*Data extracts*
^^^^^^^^^^^^^^^^
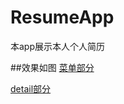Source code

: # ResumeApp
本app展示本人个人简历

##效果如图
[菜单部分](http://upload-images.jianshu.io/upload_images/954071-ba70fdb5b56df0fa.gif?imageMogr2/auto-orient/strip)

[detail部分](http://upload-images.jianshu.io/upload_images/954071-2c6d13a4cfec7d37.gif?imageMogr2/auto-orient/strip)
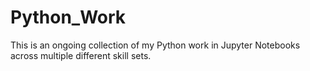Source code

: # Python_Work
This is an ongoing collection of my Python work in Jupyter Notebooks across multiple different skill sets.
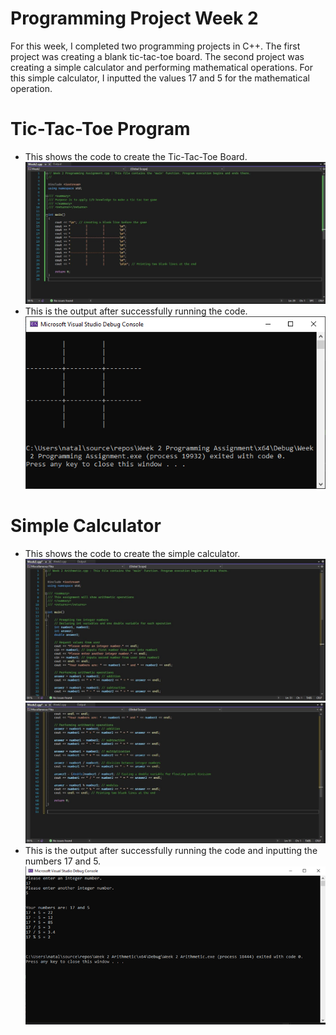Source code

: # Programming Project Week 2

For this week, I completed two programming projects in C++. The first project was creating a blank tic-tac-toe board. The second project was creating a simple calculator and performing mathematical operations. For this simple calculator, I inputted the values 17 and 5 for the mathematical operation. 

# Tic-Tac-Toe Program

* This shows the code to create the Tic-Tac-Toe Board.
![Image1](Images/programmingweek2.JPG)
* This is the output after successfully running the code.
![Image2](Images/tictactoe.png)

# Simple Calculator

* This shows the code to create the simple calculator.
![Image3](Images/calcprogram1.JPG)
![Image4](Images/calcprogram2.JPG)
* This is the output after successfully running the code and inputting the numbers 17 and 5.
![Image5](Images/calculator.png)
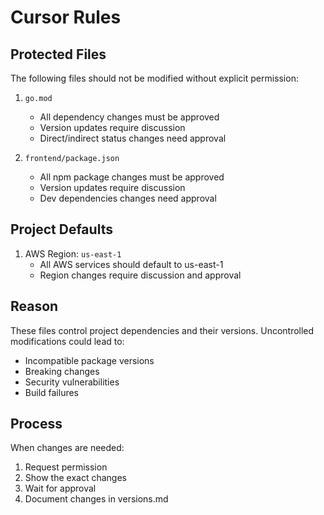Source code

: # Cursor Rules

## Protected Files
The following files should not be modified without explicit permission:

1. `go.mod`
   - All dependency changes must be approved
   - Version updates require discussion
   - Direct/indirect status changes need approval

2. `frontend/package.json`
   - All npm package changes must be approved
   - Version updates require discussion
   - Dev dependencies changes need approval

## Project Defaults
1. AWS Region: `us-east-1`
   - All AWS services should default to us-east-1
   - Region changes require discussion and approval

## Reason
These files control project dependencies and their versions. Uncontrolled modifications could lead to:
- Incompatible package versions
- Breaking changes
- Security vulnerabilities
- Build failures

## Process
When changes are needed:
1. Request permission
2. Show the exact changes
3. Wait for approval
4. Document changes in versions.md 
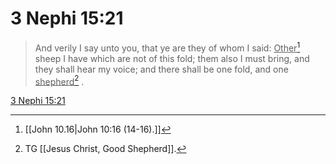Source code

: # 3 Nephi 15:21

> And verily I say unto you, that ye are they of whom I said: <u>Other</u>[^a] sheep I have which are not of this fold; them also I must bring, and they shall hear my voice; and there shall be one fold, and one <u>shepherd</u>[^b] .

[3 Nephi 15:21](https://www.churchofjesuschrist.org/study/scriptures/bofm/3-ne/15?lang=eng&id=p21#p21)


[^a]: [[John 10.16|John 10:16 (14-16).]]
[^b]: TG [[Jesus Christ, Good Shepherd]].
^^^^^^^^^^^^^^^^
*Problem description*
Without the pictures, copy all of the entries exactly as they appear.

*Solution*
Source code

: # ResumeApp
本app展示本人个人简历

##效果如图
[菜单部分](http://upload-images.jianshu.io/upload_images/954071-ba70fdb5b56df0fa.gif?imageMogr2/auto-orient/strip)

[detail部分](http://upload-images.jianshu.io/upload_images/954071-2c6d13a4cfec7d37.gif?imageMogr2/auto-orient/strip)
Source code

: # Python_Work
This is an ongoing collection of my Python work in Jupyter Notebooks across multiple different skill sets.
Source code

: # Programming Project Week 2

For this week, I completed two programming projects in C++. The first project was creating a blank tic-tac-toe board. The second project was creating a simple calculator and performing mathematical operations. For this simple calculator, I inputted the values 17 and 5 for the mathematical operation. 

# Tic-Tac-Toe Program

* This shows the code to create the Tic-Tac-Toe Board.
![Image1](Images/programmingweek2.JPG)
* This is the output after successfully running the code.
![Image2](Images/tictactoe.png)

# Simple Calculator

* This shows the code to create the simple calculator.
![Image3](Images/calcprogram1.JPG)
![Image4](Images/calcprogram2.JPG)
* This is the output after successfully running the code and inputting the numbers 17 and 5.
![Image5](Images/calculator.png)
Source code

: # Cursor Rules

## Protected Files
The following files should not be modified without explicit permission:

1. `go.mod`
   - All dependency changes must be approved
   - Version updates require discussion
   - Direct/indirect status changes need approval

2. `frontend/package.json`
   - All npm package changes must be approved
   - Version updates require discussion
   - Dev dependencies changes need approval

## Project Defaults
1. AWS Region: `us-east-1`
   - All AWS services should default to us-east-1
   - Region changes require discussion and approval

## Reason
These files control project dependencies and their versions. Uncontrolled modifications could lead to:
- Incompatible package versions
- Breaking changes
- Security vulnerabilities
- Build failures

## Process
When changes are needed:
1. Request permission
2. Show the exact changes
3. Wait for approval
4. Document changes in versions.md 
Source code

: # 3 Nephi 15:21

> And verily I say unto you, that ye are they of whom I said: <u>Other</u>[^a] sheep I have which are not of this fold; them also I must bring, and they shall hear my voice; and there shall be one fold, and one <u>shepherd</u>[^b] .

[3 Nephi 15:21](https://www.churchofjesuschrist.org/study/scriptures/bofm/3-ne/15?lang=eng&id=p21#p21)


[^a]: [[John 10.16|John 10:16 (14-16).]]
[^b]: TG [[Jesus Christ, Good Shepherd]].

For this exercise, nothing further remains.